Many of those portraits were painted in the western Massachusetts town of Stockbridge, where Rockwell lived for the last 25 years of his life and where the Norman Rockwell Museum was founded in 1969. By the time Rockwell and his family moved to Stockbridge in 1953, he was already well-established as the nation's most popular illustrator.
Norman Rockwell was a native New Yorker. He left high school after his sophomore year to attend art school. At the age of 18, he landed his first professional assignment illustrating a children's book. He worked for a few years at Boys' Life magazine before selling a cover illustration to the Saturday Evening Post. That cover, published on May 20, 1916, was the first of 323 Post covers that Rockwell would create over the next 47 years.
Because the Saturday Evening Post had such a large circulation, Rockwell's work for the magazine made him the best-known illustrator of the century. Especially in the years before photography became commonplace in the magazine world, his carefully researched and meticulously drawn illustrations provided a visual record of American life.
Given that photographs would eventually replace illustrations in popular magazines, it is ironic that Rockwell painted from photographs. His method was to costume and pose models in his studio, instruct them as to the facial expression and posture he wanted, and then photograph the scene he had created. While many art critics disparaged the realism of Rockwell's work, the general public loved it (and recent critics have recognized its many strengths). He became a master at capturing common yet emotionally complex experiencessuch as a soldier's returning home from war, or a woman and child saying grace in a bustling city restaurant.
Rockwell's gift for using realism to convey abstract concepts can be seen in the famous series, The Four Freedoms, completed in 1942. Inspired by a speech given by Franklin D. Roosevelt, Rockwell painted four everyday scenes to represent "Freedom of Speech," "Freedom of Worship," "Freedom from Want," and "Freedom from Fear." Considered Rockwell's masterpieces, the paintings were used with great success to promote the sale of war bonds.
After Rockwell settled in Stockbridge, he began portraying another, darker side of American life. In illustrations he did for Look magazine, he took on the highly charged subject of racism. The most famous of his civil rights paintings showed a small black girl being escorted to school by U.S. marshals, as six-year-old Ruby Bridges had been in New Orleans in 1960. Entitled The Problem We All Live With, the illustration was published in the January 14, 1964 issue of Look.

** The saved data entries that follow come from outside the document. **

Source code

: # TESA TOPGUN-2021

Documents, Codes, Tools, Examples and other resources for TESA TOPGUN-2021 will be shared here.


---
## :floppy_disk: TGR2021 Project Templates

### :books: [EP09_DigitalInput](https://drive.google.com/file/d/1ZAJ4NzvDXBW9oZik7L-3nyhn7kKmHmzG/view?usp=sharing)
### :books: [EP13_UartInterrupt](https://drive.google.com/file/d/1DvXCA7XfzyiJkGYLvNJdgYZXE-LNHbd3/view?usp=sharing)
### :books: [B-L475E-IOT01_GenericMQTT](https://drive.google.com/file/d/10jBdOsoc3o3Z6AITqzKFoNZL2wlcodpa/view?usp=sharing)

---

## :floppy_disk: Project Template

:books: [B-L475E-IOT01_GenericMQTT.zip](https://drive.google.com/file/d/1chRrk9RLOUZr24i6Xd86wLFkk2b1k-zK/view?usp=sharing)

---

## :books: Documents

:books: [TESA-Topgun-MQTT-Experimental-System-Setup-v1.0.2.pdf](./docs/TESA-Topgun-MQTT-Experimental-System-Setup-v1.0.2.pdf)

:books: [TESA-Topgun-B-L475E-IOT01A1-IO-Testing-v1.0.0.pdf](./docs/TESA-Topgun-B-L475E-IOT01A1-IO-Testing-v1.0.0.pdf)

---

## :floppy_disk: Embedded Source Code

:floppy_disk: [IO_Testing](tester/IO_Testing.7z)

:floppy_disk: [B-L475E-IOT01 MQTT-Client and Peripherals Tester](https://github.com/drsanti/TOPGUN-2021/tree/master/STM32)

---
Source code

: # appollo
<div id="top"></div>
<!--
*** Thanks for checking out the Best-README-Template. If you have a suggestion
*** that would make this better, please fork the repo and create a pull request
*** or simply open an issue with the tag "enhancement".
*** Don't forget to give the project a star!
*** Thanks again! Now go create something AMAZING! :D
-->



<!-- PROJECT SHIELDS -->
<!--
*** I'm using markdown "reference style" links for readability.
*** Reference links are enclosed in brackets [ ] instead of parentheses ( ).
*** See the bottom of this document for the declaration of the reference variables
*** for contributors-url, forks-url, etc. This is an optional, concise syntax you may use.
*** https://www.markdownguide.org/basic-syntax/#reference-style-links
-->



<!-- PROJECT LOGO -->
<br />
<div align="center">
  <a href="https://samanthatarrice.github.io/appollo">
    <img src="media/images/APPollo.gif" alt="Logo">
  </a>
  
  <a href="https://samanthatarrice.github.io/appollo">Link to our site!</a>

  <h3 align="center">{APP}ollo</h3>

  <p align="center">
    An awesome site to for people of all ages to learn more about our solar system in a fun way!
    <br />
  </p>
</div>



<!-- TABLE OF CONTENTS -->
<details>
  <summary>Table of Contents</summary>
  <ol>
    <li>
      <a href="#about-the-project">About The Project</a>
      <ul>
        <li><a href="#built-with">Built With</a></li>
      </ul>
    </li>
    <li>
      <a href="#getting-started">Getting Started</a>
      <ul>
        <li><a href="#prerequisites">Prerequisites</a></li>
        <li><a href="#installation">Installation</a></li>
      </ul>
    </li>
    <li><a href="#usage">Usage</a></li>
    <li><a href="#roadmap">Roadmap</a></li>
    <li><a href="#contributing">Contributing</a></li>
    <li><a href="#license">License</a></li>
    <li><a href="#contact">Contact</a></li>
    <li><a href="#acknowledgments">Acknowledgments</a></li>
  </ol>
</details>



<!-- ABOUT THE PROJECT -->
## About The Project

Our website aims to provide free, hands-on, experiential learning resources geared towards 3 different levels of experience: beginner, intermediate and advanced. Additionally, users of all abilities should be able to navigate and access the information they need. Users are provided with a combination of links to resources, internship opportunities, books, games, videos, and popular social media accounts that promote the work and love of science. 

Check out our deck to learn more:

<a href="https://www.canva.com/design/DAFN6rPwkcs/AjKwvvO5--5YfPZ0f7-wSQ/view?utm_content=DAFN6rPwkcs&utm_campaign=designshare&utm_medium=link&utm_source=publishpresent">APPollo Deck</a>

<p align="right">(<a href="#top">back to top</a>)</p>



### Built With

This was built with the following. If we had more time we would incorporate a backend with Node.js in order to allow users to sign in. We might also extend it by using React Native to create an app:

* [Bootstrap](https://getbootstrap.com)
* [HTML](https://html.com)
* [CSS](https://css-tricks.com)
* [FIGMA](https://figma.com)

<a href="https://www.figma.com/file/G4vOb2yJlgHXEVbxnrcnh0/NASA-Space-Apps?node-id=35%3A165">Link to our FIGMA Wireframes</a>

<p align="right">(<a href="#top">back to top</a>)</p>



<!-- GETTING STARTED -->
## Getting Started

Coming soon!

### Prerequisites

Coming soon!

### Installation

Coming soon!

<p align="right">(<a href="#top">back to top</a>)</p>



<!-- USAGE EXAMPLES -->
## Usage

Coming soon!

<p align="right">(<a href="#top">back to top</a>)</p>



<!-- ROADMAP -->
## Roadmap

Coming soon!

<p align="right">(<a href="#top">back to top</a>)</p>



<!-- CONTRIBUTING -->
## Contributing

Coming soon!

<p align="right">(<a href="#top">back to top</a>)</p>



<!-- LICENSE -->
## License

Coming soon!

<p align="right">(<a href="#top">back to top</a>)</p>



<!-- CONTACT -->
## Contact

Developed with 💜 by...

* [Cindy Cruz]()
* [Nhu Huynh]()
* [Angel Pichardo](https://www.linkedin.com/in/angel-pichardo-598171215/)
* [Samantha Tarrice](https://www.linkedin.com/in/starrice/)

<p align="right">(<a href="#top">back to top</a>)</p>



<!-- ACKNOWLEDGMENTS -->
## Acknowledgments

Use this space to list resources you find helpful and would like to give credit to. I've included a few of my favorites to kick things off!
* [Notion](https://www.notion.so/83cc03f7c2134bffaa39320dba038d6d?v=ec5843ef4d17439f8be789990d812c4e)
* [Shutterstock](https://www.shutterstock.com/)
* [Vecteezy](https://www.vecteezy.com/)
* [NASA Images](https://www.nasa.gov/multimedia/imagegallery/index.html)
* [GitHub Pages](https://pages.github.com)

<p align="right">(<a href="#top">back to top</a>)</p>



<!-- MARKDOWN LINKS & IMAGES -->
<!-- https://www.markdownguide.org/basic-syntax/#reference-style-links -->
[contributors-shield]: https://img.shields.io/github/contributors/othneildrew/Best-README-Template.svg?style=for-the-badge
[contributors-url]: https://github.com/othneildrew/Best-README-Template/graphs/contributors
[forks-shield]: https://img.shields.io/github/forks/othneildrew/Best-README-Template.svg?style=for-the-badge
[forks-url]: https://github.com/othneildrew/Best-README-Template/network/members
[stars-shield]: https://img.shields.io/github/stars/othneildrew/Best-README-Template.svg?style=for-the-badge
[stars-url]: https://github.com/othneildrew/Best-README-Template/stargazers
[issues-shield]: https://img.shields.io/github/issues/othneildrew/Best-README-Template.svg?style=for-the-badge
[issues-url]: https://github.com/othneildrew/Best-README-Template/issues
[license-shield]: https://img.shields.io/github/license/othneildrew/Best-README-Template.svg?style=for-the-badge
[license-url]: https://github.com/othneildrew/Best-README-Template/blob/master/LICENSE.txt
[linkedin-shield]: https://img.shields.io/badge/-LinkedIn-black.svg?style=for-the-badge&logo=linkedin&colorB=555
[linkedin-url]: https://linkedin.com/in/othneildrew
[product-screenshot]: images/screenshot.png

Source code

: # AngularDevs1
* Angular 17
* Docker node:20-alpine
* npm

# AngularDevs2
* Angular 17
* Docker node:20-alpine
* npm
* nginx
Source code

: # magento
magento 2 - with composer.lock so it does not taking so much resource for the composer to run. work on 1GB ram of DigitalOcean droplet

Readers sent the artist both hateful and admiring responses.
Rockwell had not entirely given up depicting more nostalgic scenes. In an illustration for the December 1967 issue of McCall's, he used Main Street in Stockbridge at Christmastime to create an image of changelessness, tranquility, and safety. This famous painting portrayed Stockbridge as a place where one could escape, at least for the holidays, the conflicts roiling the nation. The town and the artist have been linked in the public's mind ever since.
In 2006 the Rockwell story took a surprising twist. One of the artist's most famous and best loved paintings, "Breaking Home Ties," was found hidden behind a fake wall. For over 30 years, unknown even to his own children, the owner had displayed a copy of the painting. The following year, it was sold for a record $15,400,000.
A Rockwell Portrait: An Intimate Biography, by Donald Walton (Sheed Andrews and McMeel, Inc. 1978).
A Life: Norman Rockwell, by Laura Claridge (Random House, 2001).
Norman Rockwell, by Karal Ann Marling (Harry N. Abrams, 1997).